Re: So...
The Max would be better described as an all-new aircraft, disguised to look like a 737 in the hope that the FAA would fall for the ruse and allow Boeing and the airlines to train the flight crews with nothing more than a differences course provided in an iPad.
The Max is no more a 737 variant than a Mack Truck is a variant of a Ford transit.
Basically, when Boeing came to refresh the 737, they wanted to provide significantly improved fuel economy, to counter the much newer and better performing aircraft from Airbus. The problem? They could only do that by fitting new engines. Engines that are so much larger than the previous generation that the Max had to be fitted with extended landing gear to stop the bottom of the new engine cowlings scraping along the runway.

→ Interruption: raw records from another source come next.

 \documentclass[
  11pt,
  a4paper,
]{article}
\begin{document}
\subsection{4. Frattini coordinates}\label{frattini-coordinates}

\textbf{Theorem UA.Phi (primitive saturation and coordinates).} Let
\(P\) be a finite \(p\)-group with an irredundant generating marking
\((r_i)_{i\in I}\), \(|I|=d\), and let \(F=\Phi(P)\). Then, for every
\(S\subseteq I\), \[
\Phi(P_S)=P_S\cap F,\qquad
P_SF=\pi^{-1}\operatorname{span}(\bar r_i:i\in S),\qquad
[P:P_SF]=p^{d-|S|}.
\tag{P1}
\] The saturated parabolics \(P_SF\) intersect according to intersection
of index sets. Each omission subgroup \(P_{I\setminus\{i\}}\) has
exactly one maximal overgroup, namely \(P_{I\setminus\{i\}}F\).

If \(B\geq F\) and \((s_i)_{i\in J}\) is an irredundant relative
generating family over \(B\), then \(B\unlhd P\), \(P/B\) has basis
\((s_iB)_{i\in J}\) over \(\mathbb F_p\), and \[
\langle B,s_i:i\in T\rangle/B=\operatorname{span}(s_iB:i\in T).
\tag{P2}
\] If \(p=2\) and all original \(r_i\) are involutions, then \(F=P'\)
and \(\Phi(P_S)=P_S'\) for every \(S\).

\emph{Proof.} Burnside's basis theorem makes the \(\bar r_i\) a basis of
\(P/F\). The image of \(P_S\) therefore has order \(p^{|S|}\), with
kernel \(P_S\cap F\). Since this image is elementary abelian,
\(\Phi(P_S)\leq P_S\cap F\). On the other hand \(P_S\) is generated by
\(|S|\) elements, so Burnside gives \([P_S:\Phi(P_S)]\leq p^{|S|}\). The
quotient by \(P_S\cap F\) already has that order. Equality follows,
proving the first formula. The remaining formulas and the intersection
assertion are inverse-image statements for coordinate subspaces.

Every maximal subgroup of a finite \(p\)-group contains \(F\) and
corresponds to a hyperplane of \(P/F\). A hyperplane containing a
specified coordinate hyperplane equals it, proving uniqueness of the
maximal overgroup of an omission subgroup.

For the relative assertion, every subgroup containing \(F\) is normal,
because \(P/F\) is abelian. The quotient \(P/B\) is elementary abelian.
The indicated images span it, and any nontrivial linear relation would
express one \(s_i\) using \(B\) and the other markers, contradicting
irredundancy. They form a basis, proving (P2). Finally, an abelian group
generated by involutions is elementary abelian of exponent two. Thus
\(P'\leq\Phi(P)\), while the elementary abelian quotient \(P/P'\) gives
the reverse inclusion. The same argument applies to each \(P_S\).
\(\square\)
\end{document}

But the problems ran so much deeper than that. The larger diameter engines moved the centre-of-mass of the engines lower. Which moved the centre-of-mass of the aircraft. Which meant not only that the flight surfaces were the wrong size and in the wrong place, but that the entire flight geometry of the aircraft was screwed up.
In a conventional airliner, the flight characteristics [in flight trim] should be level flight. Let go of everything and the aircraft should jut fly along, straight and level, until the fuel runs out. With the Max, that was impossible, because the mass of the new engines screwed up handling. So Boeing invented "MCAS" to generate a completely fake flight characteristic for the aircraft. Just like the F-16 is fly-by-why and inherently unstable [cannot fly without the computer], so the Max used MCAS to keep the thing stable when it would otherwise not be.

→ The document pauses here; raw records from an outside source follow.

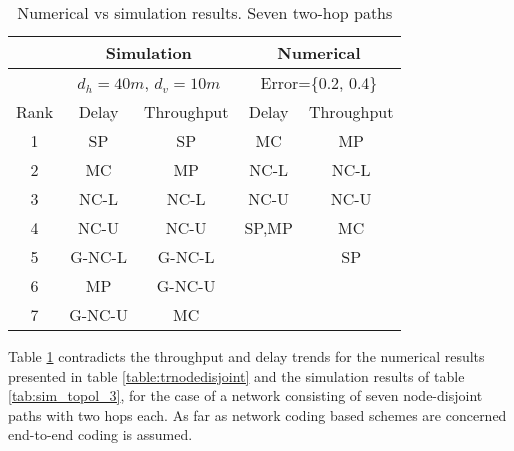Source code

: \documentclass[journal, onecolumn, 12pt]{IEEEtran}
\begin{document}
\begin{table}[h]
\begin{center}
\scriptsize
\begin{tabular}{|c|c|c|c|c|}
\hline
     & \multicolumn{2}{|c|}{Simulation}     & \multicolumn{2}{|c|}{Numerical}                                   \\ \hline
     & \multicolumn{2}{|c|}{$d_{h}=40m$, $d_{v}=10m$} & \multicolumn{2}{|c|}{Error=\{0.2, 0.4\}} \\ \hline
Rank & Delay               & Throughput              & Delay            & Throughput            \\ \hline
1    & SP                 & SP                & MC              & MP          \\ \hline
2    & MC                 & MP                & NC-L              & NC-L      \\ \hline
3    & NC-L                & NC-L                & NC-U              & NC-U   \\ \hline
4    & NC-U                 & NC-U                & SP,MP              & MC   \\ \hline
5    & G-NC-L                 & G-NC-L                &               & SP     \\ \hline
6    & MP                 & G-NC-U                &               &           \\ \hline
7    & G-NC-U                 & MC                &               &           \\ \hline
\end{tabular}
\end{center}
\caption {Numerical vs simulation results. Seven two-hop paths}
\label{tab:comp_2}
\end{table}

Table \ref{tab:comp_2} contradicts the throughput and delay trends for the numerical results presented in table \ref{table:trnodedisjoint} and the simulation results of table \ref{tab:sim_topol_3},
for the case of a network consisting of seven node-disjoint paths with two hops each.
As far as network coding based schemes are concerned end-to-end coding is assumed.
\end{document}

That's why the partial failures of the MCAS system caused such catastrophic failures, even when the pilots followed the correct procedures.

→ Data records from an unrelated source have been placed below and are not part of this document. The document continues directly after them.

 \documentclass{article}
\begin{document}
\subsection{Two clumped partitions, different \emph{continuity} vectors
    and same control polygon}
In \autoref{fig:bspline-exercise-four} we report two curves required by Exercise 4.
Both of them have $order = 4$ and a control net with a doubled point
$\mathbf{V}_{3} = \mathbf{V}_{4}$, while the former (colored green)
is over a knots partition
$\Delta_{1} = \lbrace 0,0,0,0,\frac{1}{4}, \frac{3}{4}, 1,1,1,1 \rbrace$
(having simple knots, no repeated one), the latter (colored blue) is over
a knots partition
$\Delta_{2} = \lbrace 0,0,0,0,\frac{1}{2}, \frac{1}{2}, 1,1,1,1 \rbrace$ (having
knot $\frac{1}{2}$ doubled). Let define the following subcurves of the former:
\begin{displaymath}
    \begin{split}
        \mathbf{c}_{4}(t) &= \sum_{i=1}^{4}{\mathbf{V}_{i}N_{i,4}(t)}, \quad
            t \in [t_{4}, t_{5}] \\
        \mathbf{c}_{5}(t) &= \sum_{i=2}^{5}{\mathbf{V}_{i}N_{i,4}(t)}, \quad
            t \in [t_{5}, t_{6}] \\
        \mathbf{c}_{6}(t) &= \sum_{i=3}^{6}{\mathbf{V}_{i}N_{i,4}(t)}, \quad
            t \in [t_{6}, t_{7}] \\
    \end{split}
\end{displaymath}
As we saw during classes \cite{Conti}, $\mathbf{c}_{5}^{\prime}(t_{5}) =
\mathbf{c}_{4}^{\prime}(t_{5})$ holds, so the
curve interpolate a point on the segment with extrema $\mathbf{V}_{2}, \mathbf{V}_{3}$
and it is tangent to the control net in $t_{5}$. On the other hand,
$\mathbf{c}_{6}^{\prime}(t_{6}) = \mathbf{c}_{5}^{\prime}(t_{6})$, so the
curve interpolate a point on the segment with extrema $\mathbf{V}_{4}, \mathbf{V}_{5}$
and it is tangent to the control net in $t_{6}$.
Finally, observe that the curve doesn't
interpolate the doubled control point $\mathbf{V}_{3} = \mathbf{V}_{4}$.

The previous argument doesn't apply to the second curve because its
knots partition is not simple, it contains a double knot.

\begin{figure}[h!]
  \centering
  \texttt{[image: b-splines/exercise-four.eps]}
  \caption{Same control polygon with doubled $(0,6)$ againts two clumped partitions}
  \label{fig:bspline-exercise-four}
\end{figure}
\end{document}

There were other issues, for example the MCAS design changed significantly during development, but when the plane was tested for certification, the old design limits were tested, not the new, more aggressive ones. And of course the inspectors were Boeing employees, recruited and paid for by Boeing, not independent FAA inspectors. In other words, serious regulator capture issue, right there.
Ultimately, though, the crashes were caused by greed. Airlines didn't want to pay the additional cost of developing an all-new replacement for the 737. Threatened with loss of sales to rival Airbus, Boeing chose to cut all sorts of corners and basically ended up pushing an old design too far.
In the heart of Boeing are engineers and designers who are brilliant at what they do. These issues aren't "engineering-led", but "management-led". Congress should order the FAA to step aside and have the relevant House Committees conduct a thorough hearing. The House should demand access to internal emails, summon witnesses from engineering and management and fully understand how the series of questionable decisions that led to the Max being certified came to pass.
But there's an interesting fly in this ointment. Unlike aviation regulation agencies elsewhere in the world [say the CAA in the UK as an example] the FAA has two roles. One is to inspect aviation and ensure that it remains safe for the public. The other is to promote the use of aviation to the nation and the world. Those two missions are in uneasy conflict.
You only need to look at recent history to realise that the FAA were one of the last agencies to order the aircraft grounded to see the impact of poor governance.
Bottom line is that Boeing are too important for balance-of-trade to take a serious Congressional hit for this. Especially with the serial failures the current administration have with trade deals. Expect this one to be swept under the rug in due course.